Entries taken from a collection
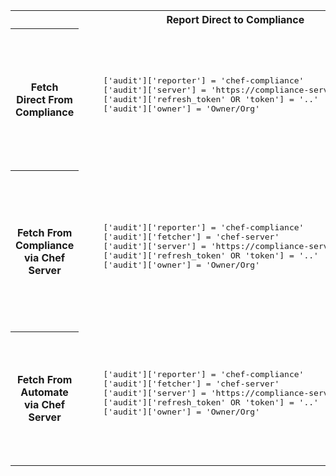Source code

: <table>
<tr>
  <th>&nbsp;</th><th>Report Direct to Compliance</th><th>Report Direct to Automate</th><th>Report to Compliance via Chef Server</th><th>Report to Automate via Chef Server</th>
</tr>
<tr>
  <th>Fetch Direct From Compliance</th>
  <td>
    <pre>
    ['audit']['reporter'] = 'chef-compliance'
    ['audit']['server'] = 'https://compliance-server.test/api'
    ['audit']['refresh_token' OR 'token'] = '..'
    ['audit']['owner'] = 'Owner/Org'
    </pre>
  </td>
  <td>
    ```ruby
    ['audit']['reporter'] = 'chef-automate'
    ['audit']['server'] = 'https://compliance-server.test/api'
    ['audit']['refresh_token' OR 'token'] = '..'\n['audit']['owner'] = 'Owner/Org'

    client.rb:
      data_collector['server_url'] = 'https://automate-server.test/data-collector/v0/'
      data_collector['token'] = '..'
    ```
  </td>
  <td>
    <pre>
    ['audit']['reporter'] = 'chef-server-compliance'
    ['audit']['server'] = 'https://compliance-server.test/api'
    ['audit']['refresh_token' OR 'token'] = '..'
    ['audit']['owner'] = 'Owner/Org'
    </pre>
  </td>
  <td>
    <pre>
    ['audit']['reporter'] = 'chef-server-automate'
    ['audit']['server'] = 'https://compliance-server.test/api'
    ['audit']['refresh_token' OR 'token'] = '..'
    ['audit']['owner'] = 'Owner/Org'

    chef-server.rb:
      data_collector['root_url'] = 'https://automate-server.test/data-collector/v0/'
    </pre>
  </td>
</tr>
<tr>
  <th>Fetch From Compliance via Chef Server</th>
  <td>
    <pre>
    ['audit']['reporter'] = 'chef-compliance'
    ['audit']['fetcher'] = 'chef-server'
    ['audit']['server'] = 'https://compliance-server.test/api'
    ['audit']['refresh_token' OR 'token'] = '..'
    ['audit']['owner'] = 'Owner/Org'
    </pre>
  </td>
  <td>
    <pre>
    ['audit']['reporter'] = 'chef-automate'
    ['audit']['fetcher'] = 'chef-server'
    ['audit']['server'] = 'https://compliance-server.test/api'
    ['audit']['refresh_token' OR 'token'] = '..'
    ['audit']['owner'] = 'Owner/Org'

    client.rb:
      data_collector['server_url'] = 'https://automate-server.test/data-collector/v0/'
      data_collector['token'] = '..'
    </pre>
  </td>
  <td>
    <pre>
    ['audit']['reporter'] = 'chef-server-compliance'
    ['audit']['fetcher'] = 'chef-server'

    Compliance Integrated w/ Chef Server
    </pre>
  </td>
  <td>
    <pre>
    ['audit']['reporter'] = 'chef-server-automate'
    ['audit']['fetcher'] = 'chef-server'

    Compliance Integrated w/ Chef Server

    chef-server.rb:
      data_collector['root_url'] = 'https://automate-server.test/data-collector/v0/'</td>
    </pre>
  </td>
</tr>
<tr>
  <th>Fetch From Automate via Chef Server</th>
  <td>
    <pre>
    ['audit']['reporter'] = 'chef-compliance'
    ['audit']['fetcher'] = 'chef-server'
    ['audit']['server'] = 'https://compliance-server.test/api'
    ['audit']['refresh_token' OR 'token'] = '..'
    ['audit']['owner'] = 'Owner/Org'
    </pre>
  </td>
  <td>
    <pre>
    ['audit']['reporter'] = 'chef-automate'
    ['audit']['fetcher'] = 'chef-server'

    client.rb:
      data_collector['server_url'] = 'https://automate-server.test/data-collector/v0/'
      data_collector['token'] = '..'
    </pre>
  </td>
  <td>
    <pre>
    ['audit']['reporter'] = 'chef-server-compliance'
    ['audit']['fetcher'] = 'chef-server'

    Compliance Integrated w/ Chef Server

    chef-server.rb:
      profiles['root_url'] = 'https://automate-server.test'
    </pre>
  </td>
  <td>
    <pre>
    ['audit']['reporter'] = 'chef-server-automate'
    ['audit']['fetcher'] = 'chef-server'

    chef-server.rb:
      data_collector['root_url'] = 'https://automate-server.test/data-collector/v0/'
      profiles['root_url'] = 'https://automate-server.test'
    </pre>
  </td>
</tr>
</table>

...

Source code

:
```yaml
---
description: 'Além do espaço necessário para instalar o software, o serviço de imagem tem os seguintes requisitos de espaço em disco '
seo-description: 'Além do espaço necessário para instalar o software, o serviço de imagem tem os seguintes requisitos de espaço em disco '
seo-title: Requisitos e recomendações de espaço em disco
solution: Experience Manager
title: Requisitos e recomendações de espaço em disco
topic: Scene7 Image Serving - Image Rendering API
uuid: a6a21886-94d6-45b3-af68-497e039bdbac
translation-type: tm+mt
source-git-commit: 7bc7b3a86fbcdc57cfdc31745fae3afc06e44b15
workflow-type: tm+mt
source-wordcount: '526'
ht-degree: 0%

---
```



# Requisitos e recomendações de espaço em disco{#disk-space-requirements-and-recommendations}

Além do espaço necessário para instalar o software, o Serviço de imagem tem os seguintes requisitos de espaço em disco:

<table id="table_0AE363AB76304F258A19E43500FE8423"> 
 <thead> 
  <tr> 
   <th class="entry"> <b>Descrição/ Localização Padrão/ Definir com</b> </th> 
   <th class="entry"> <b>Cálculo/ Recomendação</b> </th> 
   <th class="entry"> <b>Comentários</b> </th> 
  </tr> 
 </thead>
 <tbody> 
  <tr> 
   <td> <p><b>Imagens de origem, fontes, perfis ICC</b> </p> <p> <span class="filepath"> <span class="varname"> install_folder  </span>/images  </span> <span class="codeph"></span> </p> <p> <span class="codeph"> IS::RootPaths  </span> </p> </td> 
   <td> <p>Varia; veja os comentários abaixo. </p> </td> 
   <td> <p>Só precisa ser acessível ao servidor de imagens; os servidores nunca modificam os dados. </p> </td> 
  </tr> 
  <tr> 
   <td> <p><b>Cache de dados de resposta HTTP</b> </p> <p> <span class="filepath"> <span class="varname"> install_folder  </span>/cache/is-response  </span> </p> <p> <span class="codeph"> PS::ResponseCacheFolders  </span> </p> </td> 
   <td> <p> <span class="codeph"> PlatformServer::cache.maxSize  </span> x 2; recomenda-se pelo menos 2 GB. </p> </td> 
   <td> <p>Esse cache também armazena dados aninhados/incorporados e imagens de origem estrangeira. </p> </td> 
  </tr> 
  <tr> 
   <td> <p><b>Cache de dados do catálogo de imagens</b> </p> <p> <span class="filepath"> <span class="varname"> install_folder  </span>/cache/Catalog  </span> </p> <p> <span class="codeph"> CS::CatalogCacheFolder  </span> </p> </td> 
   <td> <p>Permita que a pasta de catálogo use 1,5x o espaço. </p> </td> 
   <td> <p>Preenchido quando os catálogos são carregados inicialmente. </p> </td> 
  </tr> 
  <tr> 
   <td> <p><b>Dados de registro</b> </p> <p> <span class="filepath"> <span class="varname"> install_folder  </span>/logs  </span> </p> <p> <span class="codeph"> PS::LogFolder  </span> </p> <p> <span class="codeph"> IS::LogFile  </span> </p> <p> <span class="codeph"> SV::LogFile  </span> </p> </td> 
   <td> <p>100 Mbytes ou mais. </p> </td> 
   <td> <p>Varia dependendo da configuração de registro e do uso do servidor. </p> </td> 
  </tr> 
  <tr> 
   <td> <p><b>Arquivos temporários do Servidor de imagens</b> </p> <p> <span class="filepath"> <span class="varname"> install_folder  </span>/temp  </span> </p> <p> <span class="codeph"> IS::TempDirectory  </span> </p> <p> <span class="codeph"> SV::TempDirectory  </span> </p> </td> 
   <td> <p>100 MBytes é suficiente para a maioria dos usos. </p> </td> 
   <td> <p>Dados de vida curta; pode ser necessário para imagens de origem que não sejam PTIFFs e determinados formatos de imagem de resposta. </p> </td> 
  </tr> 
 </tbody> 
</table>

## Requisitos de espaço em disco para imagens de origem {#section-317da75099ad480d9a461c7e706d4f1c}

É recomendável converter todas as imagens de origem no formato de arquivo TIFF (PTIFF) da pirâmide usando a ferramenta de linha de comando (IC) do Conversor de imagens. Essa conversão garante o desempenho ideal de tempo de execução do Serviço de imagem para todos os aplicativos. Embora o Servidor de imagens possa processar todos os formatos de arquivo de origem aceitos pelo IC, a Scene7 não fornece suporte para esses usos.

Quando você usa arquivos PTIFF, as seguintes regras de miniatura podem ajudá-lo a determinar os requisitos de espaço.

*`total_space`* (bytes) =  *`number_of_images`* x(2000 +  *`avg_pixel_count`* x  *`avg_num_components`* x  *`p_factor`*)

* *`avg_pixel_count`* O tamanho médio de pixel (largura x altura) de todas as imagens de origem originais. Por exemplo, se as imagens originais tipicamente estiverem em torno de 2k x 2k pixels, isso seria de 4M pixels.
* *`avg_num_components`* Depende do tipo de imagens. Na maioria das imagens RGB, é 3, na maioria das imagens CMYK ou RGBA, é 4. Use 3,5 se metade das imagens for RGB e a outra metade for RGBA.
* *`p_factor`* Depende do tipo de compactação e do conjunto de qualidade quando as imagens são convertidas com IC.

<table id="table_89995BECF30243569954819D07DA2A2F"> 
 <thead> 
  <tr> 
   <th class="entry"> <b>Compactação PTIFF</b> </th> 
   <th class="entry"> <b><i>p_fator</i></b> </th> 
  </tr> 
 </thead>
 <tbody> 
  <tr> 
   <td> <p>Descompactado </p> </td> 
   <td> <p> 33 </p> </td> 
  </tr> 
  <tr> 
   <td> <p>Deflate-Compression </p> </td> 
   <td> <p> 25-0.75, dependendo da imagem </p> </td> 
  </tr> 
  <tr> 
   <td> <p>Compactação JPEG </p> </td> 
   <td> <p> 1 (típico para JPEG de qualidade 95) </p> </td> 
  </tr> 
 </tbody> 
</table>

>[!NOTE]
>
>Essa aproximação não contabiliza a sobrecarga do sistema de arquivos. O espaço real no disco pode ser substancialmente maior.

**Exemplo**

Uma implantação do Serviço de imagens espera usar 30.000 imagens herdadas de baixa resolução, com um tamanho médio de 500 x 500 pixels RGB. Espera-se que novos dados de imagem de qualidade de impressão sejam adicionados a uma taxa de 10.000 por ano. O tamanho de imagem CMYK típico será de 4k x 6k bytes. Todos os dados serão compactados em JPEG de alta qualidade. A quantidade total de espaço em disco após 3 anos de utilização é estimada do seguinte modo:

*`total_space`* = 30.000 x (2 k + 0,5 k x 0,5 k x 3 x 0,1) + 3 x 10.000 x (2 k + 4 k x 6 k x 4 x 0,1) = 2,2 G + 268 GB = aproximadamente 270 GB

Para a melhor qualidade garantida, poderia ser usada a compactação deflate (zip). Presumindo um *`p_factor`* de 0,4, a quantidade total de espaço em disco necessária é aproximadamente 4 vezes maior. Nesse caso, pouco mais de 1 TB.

What needs to be done:
Using the entries shown above, reproduce verbatim the lines from the line bearing "<td> <p>Varia dependendo" to the line bearing "## Requisitos de", inclusive.

Response to this task:
   <td> <p>Varia dependendo da configuração de registro e do uso do servidor. </p> </td> 
  </tr> 
  <tr> 
   <td> <p><b>Arquivos temporários do Servidor de imagens</b> </p> <p> <span class="filepath"> <span class="varname"> install_folder  </span>/temp  </span> </p> <p> <span class="codeph"> IS::TempDirectory  </span> </p> <p> <span class="codeph"> SV::TempDirectory  </span> </p> </td> 
   <td> <p>100 MBytes é suficiente para a maioria dos usos. </p> </td> 
   <td> <p>Dados de vida curta; pode ser necessário para imagens de origem que não sejam PTIFFs e determinados formatos de imagem de resposta. </p> </td> 
  </tr> 
 </tbody> 
</table>

## Requisitos de espaço em disco para imagens de origem {#section-317da75099ad480d9a461c7e706d4f1c}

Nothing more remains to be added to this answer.